Use the entries below and reproduce exactly the lines from the one containing "Dans un contecte" down to the one containing "- **Lights** contient", both of them included.

--*--

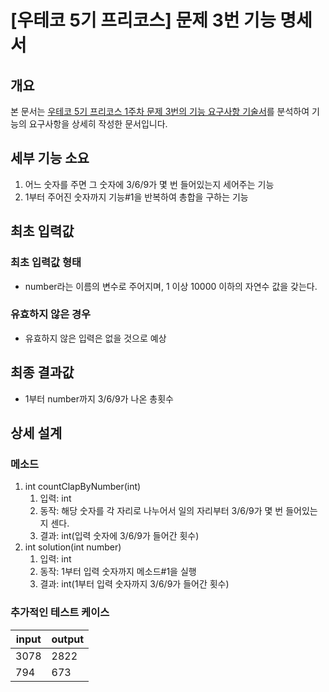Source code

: # [우테코 5기 프리코스] 문제 3번 기능 명세서
## 개요
본 문서는 [우테코 5기 프리코스 1주차 문제 3번의 기능 요구사항 기술서](https://github.com/DevJay1024/java-onboarding/blob/main/docs/PROBLEM3.md)를 분석하여 기능의 요구사항을 상세히 작성한 문서입니다.

## 세부 기능 소요
1. 어느 숫자를 주면 그 숫자에 3/6/9가 몇 번 들어있는지 세어주는 기능
2. 1부터 주어진 숫자까지 기능#1을 반복하여 총합을 구하는 기능 

## 최초 입력값
### 최초 입력값 형태
- number라는 이름의 변수로 주어지며, 1 이상 10000 이하의 자연수 값을 갖는다.

### 유효하지 않은 경우
- 유효하지 않은 입력은 없을 것으로 예상

## 최종 결과값
- 1부터 number까지 3/6/9가 나온 총횟수


## 상세 설계
### 메소드
1. int countClapByNumber(int)
   1. 입력: int
   2. 동작: 해당 숫자를 각 자리로 나누어서 일의 자리부터 3/6/9가 몇 번 들어있는지 센다.
   3. 결과: int(입력 숫자에 3/6/9가 들어간 횟수)
2. int solution(int number)
   1. 입력: int
   2. 동작: 1부터 입력 숫자까지 메소드#1을 실행
   3. 결과: int(1부터 입력 숫자까지 3/6/9가 들어간 횟수)

### 추가적인 테스트 케이스
| input | output |
| --- | --- |
| 3078 | 2822 |
| 794 | 673 |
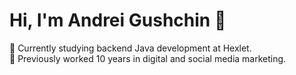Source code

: # Hi, I'm Andrei Gushchin 👋

🚀 Currently studying backend Java development at Hexlet.  
🎯 Previously worked 10 years in digital and social media marketing.
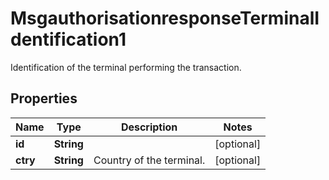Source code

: 

# MsgauthorisationresponseTerminalIdentification1

Identification of the terminal performing the transaction.
## Properties

Name | Type | Description | Notes
------------ | ------------- | ------------- | -------------
**id** | **String** |  |  [optional]
**ctry** | **String** | Country of the terminal. |  [optional]



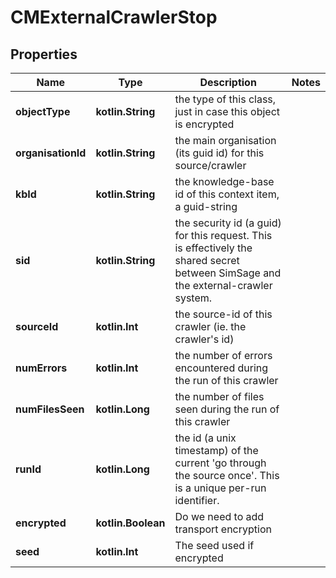 
# CMExternalCrawlerStop

## Properties
Name | Type | Description | Notes
------------ | ------------- | ------------- | -------------
**objectType** | **kotlin.String** | the type of this class, just in case this object is encrypted | 
**organisationId** | **kotlin.String** | the main organisation (its guid id) for this source/crawler | 
**kbId** | **kotlin.String** | the knowledge-base id of this context item, a guid-string | 
**sid** | **kotlin.String** | the security id (a guid) for this request.  This is effectively the shared secret between SimSage and the external-crawler system. | 
**sourceId** | **kotlin.Int** | the source-id of this crawler (ie. the crawler&#39;s id) | 
**numErrors** | **kotlin.Int** | the number of errors encountered during the run of this crawler | 
**numFilesSeen** | **kotlin.Long** | the number of files seen during the run of this crawler | 
**runId** | **kotlin.Long** | the id (a unix timestamp) of the current &#39;go through the source once&#39;.  This is a unique per-run identifier. | 
**encrypted** | **kotlin.Boolean** | Do we need to add transport encryption | 
**seed** | **kotlin.Int** | The seed used if encrypted | 



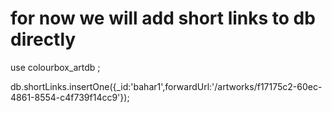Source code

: # for now we will add short links to db directly
use colourbox_artdb ;

db.shortLinks.insertOne({_id:'bahar1',forwardUrl:'/artworks/f17175c2-60ec-4861-8554-c4f739f14cc9'});
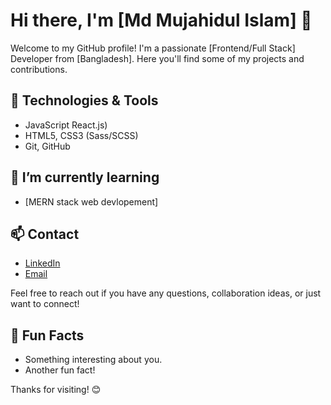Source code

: # Hi there, I'm [Md Mujahidul Islam] 👋

Welcome to my GitHub profile! I'm a passionate [Frontend/Full Stack] Developer from [Bangladesh]. Here you'll find some of my projects and contributions.

## 🔧 Technologies & Tools

- JavaScript React.js)
- HTML5, CSS3 (Sass/SCSS)
- Git, GitHub

## 🌱 I’m currently learning

- [MERN stack web devlopement]

## 📫 Contact

- [LinkedIn](https://www.linkedin.com/in/mujahid-islam/)
- [Email](mujahidislam400301@gmail.com)

Feel free to reach out if you have any questions, collaboration ideas, or just want to connect!

## 🌟 Fun Facts

- Something interesting about you.
- Another fun fact!

Thanks for visiting! 😊
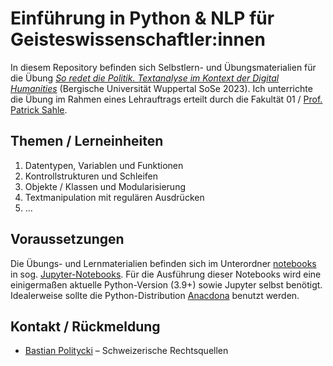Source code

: # Einführung in Python & NLP für Geisteswissenschaftler:innen

In diesem Repository befinden sich Selbstlern- und Übungsmaterialien für die Übung [*So redet die Politik. Textanalyse im Kontext der Digital Humanities*](https://www.studilöwe.uni-wuppertal.de/qisserver/pages/cm/exa/coursemanagement/basicCourseData.xhtml?_flowId=searchCourseNonStaff-flow&_flowExecutionKey=e1s3) (Bergische Universität Wuppertal SoSe 2023). Ich unterrichte die Übung im Rahmen eines Lehrauftrags erteilt durch die Fakultät 01 / [Prof. Patrick Sahle](https://www.geschichte.uni-wuppertal.de/de/lehrgebiete/digital-humanities/detail/sahle/).

## Themen / Lerneinheiten

1. Datentypen, Variablen und Funktionen
2. Kontrollstrukturen und Schleifen
3. Objekte / Klassen und Modularisierung
4. Textmanipulation mit regulären Ausdrücken
5. ...

## Voraussetzungen

Die Übungs- und Lernmaterialien befinden sich im Unterordner [notebooks](/notebooks/) in sog. [Jupyter-Notebooks](https://jupyter.org). Für die Ausführung dieser Notebooks wird eine einigermaßen aktuelle Python-Version (3.9+) sowie Jupyter selbst benötigt. Idealerweise sollte die Python-Distribution [Anacdona](https://www.anaconda.com) benutzt werden.

## Kontakt / Rückmeldung

- [Bastian Politycki](https://github.com/Bpolitycki) – Schweizerische Rechtsquellen
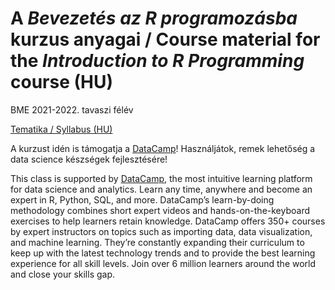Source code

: # A *Bevezetés az R programozásba* kurzus anyagai / Course material for the *Introduction to R Programming* course (HU) 

BME 2021-2022. tavaszi félév

[Tematika / Syllabus (HU)](https://docs.google.com/document/d/1zeECbntXZ6_5nr9hHKTEDkm_gqhakV2TBGl8Mx0Kp1A/edit?usp=sharing)

A kurzust idén is támogatja a [DataCamp](https://www.datacamp.com/)! Használjátok, remek lehetőség a data science készségek fejlesztésére!

This class is supported by [DataCamp](https://www.datacamp.com/), the most intuitive learning platform for data science and analytics. Learn any time, anywhere and become an expert in R, Python, SQL, and more. DataCamp’s learn-by-doing methodology combines short expert videos and hands-on-the-keyboard exercises to help learners retain knowledge. DataCamp offers 350+ courses by expert instructors on topics such as importing data, data visualization, and machine learning. They’re constantly expanding their curriculum to keep up with the latest technology trends and to provide the best learning experience for all skill levels. Join over 6 million learners around the world and close your skills gap.
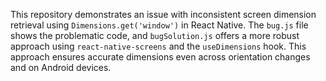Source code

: This repository demonstrates an issue with inconsistent screen dimension retrieval using `Dimensions.get('window')` in React Native. The `bug.js` file shows the problematic code, and `bugSolution.js` offers a more robust approach using `react-native-screens` and the `useDimensions` hook.  This approach ensures accurate dimensions even across orientation changes and on Android devices.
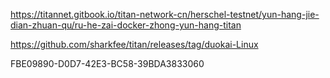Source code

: 
https://titannet.gitbook.io/titan-network-cn/herschel-testnet/yun-hang-jie-dian-zhuan-qu/ru-he-zai-docker-zhong-yun-hang-titan


https://github.com/sharkfee/titan/releases/tag/duokai-Linux





FBE09890-D0D7-42E3-BC58-39BDA3833060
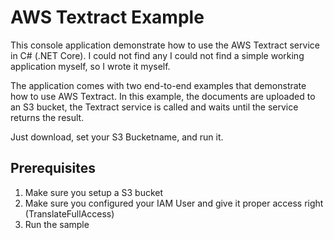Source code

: # AWS Textract Example

This console application demonstrate how to use the AWS Textract service in C# (.NET Core). I could not find any I could not find a simple working application myself, so I wrote it myself.

The application comes with two end-to-end examples that demonstrate how to use AWS Textract. In this example, the documents are uploaded to an S3 bucket, the Textract service is called and waits until the service returns the result. 

Just download, set your S3 Bucketname, and run it.


## Prerequisites

1. Make sure you setup a S3 bucket
2. Make sure you configured your IAM User and give it proper access right (TranslateFullAccess)
2. Run the sample

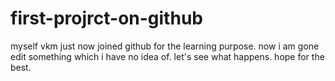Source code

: # first-projrct-on-github
myself vkm just now joined github for the learning purpose.
now i am gone edit something which i have no idea of.
let's see what happens.
hope for the best.
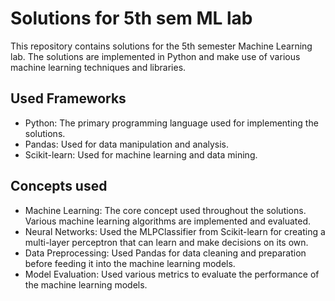 # Solutions for 5th sem ML lab

This repository contains solutions for the 5th semester Machine Learning lab. The solutions are implemented in Python and make use of various machine learning techniques and libraries.

## Used Frameworks

- Python: The primary programming language used for implementing the solutions.
- Pandas: Used for data manipulation and analysis.
- Scikit-learn: Used for machine learning and data mining.

## Concepts used

- Machine Learning: The core concept used throughout the solutions. Various machine learning algorithms are implemented and evaluated.
- Neural Networks: Used the MLPClassifier from Scikit-learn for creating a multi-layer perceptron that can learn and make decisions on its own.
- Data Preprocessing: Used Pandas for data cleaning and preparation before feeding it into the machine learning models.
- Model Evaluation: Used various metrics to evaluate the performance of the machine learning models.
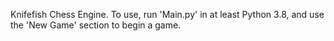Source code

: Knifefish Chess Engine. To use, run 'Main.py' in at least Python 3.8, and use the 'New Game' section to begin a game.
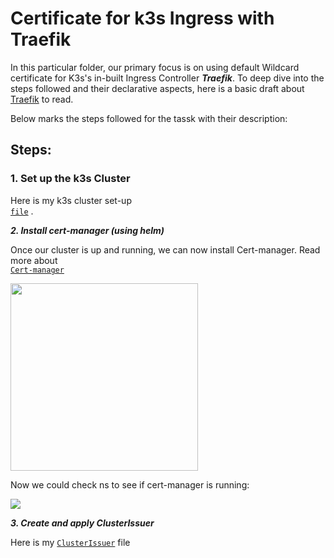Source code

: # Certificate for k3s Ingress with Traefik

In this particular folder, our primary focus is on using default Wildcard certificate for K3s's in-built Ingress Controller ***Traefik***. To deep dive into the steps followed and their declarative aspects, here is a basic draft about <a href="https://github.com/dikshita-git/RP_Ingress_security-IPv4_and_IPv6/wiki/Traefik">Traefik</a> to read.

Below marks the steps followed for the tassk with their description:

## Steps:


### 1. Set up the k3s Cluster

Here is my k3s cluster set-up <code> <a href="https://github.com/dikshita-git/RP_Ingress_security-IPv4_and_IPv6/tree/main/K3s/Cluster-setup">file</a></code> .





***2. Install cert-manager (using helm)***

Once our cluster is up and running, we can now install Cert-manager. Read more about <code> <a href="https://github.com/dikshita-git/RP_Ingress_security-IPv4_and_IPv6/wiki/TLS-in-Kubernetes#cert-manager">Cert-manager</a></code>

<img src="https://github.com/dikshita-git/RP_Ingress_security-IPv4_and_IPv6/blob/main/Wiki-page-images/Certificate_with_k3s%2Btraefik/helm_install.PNG" height="300">

Now we could check ns to see if cert-manager is running:

<img src="https://github.com/dikshita-git/RP_Ingress_security-IPv4_and_IPv6/blob/main/Wiki-page-images/Certificate_with_k3s%2Btraefik/cert-man_ns.PNG">




***3. Create and apply ClusterIssuer***

Here is my <code><a href="https://github.com/dikshita-git/RP_Ingress_security-IPv4_and_IPv6/blob/main/K3s/Certificate_with_k3s%2Btraefik/cert-manager/ClusterIssuer.yaml">ClusterIssuer</a></code> file




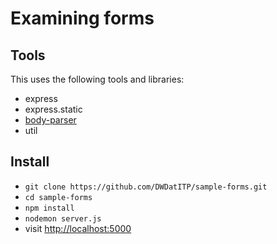 # Examining forms

## Tools

This uses the following tools and libraries:

  * express
  * express.static
  * [body-parser](https://github.com/expressjs/body-parser)
  * util

## Install

  * `git clone https://github.com/DWDatITP/sample-forms.git`
  * `cd sample-forms`
  * `npm install`
  * `nodemon server.js`
  * visit <http://localhost:5000>
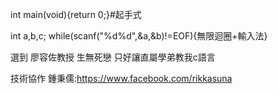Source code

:int main(void){return 0;}#起手式


int a,b,c;    while(scanf("%d%d",&a,&b)!=EOF){無限迴圈+輸入法}


選到 廖容佐教授 生無死戀 只好讓直屬學弟教我c語言

技術協作  鍾秉儒:https://www.facebook.com/rikkasuna
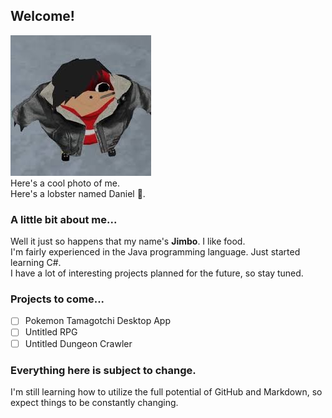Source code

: ## Welcome!

![Image of Jimbo](jimbo.jpg)<br>
Here's a cool photo of me.<br>
Here's a lobster named Daniel 🦞.

### A little bit about me...

Well it just so happens that my name's **Jimbo**. I like food.<br>
I'm fairly experienced in the Java programming language. Just started learning C#.<br>
I have a lot of interesting projects planned for the future, so stay tuned.

### Projects to come...

- [ ] Pokemon Tamagotchi Desktop App
- [ ] Untitled RPG
- [ ] Untitled Dungeon Crawler

### Everything here is subject to change.

I'm still learning how to utilize the full potential of GitHub and Markdown, so expect things to be constantly changing.
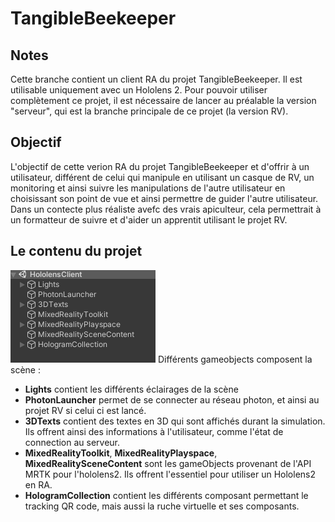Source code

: # TangibleBeekeeper

## Notes
Cette branche contient un client RA du projet TangibleBeekeeper. Il est utilisable uniquement avec un Hololens 2.
Pour pouvoir utiliser complètement ce projet, il est nécessaire de lancer au préalable la version "serveur", qui est la branche principale de ce projet (la version RV).

## Objectif
L'objectif de cette verion RA du projet TangibleBeekeeper et d'offrir à un utilisateur, différent de celui qui manipule en utilisant un casque de RV, un monitoring et ainsi suivre les manipulations de l'autre utilisateur en choisissant son point de vue et ainsi permettre de guider l'autre utilisateur.
Dans un contecte plus réaliste avefc des vrais apiculteur, cela permettrait à un formatteur de suivre et d'aider un apprentit utilisant le projet RV.


## Le contenu du projet
![Start menu screenshot](/docs/AR_hierarchie.PNG)
Différents gameobjects composent la scène :
- **Lights** contient les différents éclairages de la scène
- **PhotonLauncher** permet de se connecter au réseau photon, et ainsi au projet RV si celui ci est lancé.
- **3DTexts** contient des textes en 3D qui sont affichés durant la simulation. Ils offrent ainsi des informations à l'utilisateur, comme l'état de connection au serveur.
- **MixedRealityToolkit**, **MixedRealityPlayspace**, **MixedRealitySceneContent** sont les gameObjects provenant de l'API MRTK pour l'hololens2. Ils offrent l'essentiel pour utiliser un Hololens2 en RA.
- **HologramCollection** contient les différents composant permettant le tracking QR code, mais aussi la ruche virtuelle et ses composants.
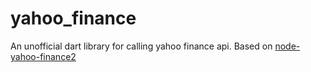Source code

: # yahoo_finance

An unofficial dart library for calling yahoo finance api. Based on [node-yahoo-finance2](https://github.com/gadicc/node-yahoo-finance2)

--*--

**SOLUTION TO THIS EXERCISE:**
Dans un contecte plus réaliste avefc des vrais apiculteur, cela permettrait à un formatteur de suivre et d'aider un apprentit utilisant le projet RV.


## Le contenu du projet
![Start menu screenshot](/docs/AR_hierarchie.PNG)
Différents gameobjects composent la scène :
- **Lights** contient les différents éclairages de la scène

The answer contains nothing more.